Historical accounts record the Greek root appearing in Aeschylus. Recent accounts distinguish misotheism, an attitude of hatred or moral opposition toward a deity, from dystheism (a deity not wholly good) and antitheism (opposition to theism). Schweizer taxonifies this historically prevalent attitude into agonistic, political, and absolute forms, and traces a genealogy. He further treats misotheism as a strand of "religious dissent" that accepts a deity’s existence while rejecting divine goodness, modern primers likewise present it as a moral protest tradition (e.g., Dostoevsky’s "Rebellion"), not mere disbelief, in his 2010 book Hating God: The Untold Story of Misotheism. However, in contrast to characterization of the greatest form of misotheism as "exult[ation] in the demise of deity", and specifically that "[n]o variety of atheism is really compatible with misotheism", over the course of the book citing five self-identified atheists or agnostics, Bodges writing for Patheos cites a "perceptive" atheist who, citing the well-documented paradox of fiction which describes an emotional response to characters known not to be real as normative, characterizes the issue of existence of any deity toward the question as "irrelevant".
- Maltheism is an ad-hoc coining appearing on Usenet in 1985, referring to the belief in God's malevolence inspired by the thesis of Tim Maroney that "even if a God as described in the Bible does exist, he is not fit for worship due to his low moral standards." The same term has also seen use among designers and players of role-playing games to describe a world with a malevolent deity.
- Antitheism is direct opposition to theism. As such, it is generally manifested more as an opposition to belief in a god (to theism per se) than as opposition to gods themselves, making it more associated with antireligion, although Buddhism is generally considered to be a religion despite its status with respect to theism being more nebulous. Antitheism by this definition does not necessarily imply belief in any sort of god at all, it simply stands in opposition to the idea of theistic religion. Under this definition, antitheism is a rejection of theism that does not necessarily imply belief in gods on the part of the antitheist. Some might equate any form of antitheism to an overt opposition to God, since these beliefs run contrary to the idea of making devotion to God the highest priority in life, although those ideas would imply that God exists, and that he wishes to be worshiped, or to be believed in.
- Certain forms of dualism make the assertion that the thing worshiped as God in this world is actually an evil impostor, but that a true benevolent deity worthy of being called "God" exists beyond this world. Thus, the Gnostics (see Sethian, Ophites) believed that God (the deity worshiped by Jews, Greek Pagan philosophers and Christians) was really an evil creator or demiurge that stood between us and some greater, more truly benevolent real deity. Similarly, Marcionites depicted God as represented in the Old Testament as a wrathful, malicious demiurge.

==Theodicy==

Dystheistic speculation arises from consideration of the problem of evil — the question of why God, who is supposedly omnipotent, omniscient, and omnibenevolent, would allow evil to exist in the world. Koons notes that this is a theological problem only for a eutheist, since a dystheist would not find the existence of evil (or God's authorship of it) to be an obstacle to theistic belief. In fact, the dystheistic option would be a consistent non-contradictory response to the problem of evil. Thus Koons concludes that the problem of theodicy (explaining how God can be good despite the apparent contradiction presented in the problem of evil) does not pose a challenge to all possible forms of theism (i.e., that the problem of evil does not present a contradiction to someone who would believe that God exists but that he is not necessarily good).
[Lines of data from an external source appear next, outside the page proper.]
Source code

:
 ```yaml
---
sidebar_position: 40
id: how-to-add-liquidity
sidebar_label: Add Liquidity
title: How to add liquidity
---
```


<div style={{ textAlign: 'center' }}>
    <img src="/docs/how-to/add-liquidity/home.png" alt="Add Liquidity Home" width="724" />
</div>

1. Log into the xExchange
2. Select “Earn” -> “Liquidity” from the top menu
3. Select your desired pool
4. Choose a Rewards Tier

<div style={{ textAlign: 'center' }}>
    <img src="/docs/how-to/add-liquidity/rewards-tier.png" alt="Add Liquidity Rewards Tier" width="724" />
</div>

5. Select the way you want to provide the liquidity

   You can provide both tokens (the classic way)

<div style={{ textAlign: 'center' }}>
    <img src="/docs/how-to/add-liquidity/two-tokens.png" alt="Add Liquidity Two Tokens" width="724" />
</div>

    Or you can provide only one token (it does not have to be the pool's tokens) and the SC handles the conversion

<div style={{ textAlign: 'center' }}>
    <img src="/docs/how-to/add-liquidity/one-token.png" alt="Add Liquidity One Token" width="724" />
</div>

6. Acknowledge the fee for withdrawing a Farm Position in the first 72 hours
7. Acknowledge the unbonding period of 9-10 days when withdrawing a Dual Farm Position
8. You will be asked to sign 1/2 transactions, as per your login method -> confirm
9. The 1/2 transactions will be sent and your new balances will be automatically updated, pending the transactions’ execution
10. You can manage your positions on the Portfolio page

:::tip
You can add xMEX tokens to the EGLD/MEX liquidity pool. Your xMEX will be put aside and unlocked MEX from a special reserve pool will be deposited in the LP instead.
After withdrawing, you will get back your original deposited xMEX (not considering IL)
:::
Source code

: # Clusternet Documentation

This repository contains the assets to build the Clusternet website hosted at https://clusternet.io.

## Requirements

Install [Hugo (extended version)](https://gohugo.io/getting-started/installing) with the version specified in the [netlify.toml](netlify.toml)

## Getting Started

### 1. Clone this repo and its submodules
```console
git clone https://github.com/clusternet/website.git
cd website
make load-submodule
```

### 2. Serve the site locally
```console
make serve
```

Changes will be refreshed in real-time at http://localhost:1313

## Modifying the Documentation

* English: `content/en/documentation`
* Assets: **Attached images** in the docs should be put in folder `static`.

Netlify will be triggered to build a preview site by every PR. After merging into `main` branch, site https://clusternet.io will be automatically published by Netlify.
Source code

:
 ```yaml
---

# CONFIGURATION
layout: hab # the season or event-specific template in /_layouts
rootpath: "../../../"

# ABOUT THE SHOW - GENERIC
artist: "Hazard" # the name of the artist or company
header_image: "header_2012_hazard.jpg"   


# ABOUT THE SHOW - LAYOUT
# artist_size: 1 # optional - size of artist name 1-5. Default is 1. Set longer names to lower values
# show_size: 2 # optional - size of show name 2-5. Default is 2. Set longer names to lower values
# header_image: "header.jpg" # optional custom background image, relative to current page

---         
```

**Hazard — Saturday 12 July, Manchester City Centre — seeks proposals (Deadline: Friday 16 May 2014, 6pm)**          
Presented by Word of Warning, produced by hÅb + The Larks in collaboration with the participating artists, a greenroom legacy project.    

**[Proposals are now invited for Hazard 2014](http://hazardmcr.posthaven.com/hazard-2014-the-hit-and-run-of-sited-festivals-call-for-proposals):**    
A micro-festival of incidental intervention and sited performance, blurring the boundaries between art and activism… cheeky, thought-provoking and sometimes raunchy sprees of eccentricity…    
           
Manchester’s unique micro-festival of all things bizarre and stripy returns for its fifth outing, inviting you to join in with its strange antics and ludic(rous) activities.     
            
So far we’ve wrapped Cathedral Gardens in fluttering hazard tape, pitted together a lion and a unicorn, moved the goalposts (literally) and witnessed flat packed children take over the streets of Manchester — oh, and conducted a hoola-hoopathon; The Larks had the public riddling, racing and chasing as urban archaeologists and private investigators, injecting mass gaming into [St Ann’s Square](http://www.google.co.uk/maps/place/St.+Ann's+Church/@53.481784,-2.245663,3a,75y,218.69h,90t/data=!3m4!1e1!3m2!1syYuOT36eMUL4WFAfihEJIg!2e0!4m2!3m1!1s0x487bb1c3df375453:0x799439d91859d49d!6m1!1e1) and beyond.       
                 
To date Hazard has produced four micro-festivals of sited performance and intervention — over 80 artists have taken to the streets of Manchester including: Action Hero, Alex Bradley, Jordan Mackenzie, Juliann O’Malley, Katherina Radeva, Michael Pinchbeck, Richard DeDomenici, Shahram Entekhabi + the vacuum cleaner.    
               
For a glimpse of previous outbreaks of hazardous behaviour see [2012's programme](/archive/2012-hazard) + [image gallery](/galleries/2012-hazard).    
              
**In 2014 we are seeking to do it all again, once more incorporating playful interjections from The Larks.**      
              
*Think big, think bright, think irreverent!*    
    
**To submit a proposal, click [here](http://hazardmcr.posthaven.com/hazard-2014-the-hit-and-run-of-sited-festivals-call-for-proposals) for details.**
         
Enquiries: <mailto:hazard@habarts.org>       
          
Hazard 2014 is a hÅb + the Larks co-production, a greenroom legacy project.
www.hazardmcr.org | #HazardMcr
This conclusion implicitly takes the first horn of the Euthyphro dilemma, asserting the independence of good and evil morality from God (as God is defined in monotheistic belief). Historically, the notion of "good" as an absolute concept has emerged in parallel with the notion of God being the singular entity identified with good. In this sense, dystheism amounts to the abandonment of a central feature of historical monotheism: the de facto association of God with the summum bonum.

Arthur Schopenhauer wrote: "This world could not have been the work of an all-loving being, but that of a devil, who had brought creatures into existence in order to delight in the sight of their sufferings."

Critics of Calvin's doctrines of predestination frequently argued that Calvin's doctrines did not successfully avoid describing God as "the author of evil".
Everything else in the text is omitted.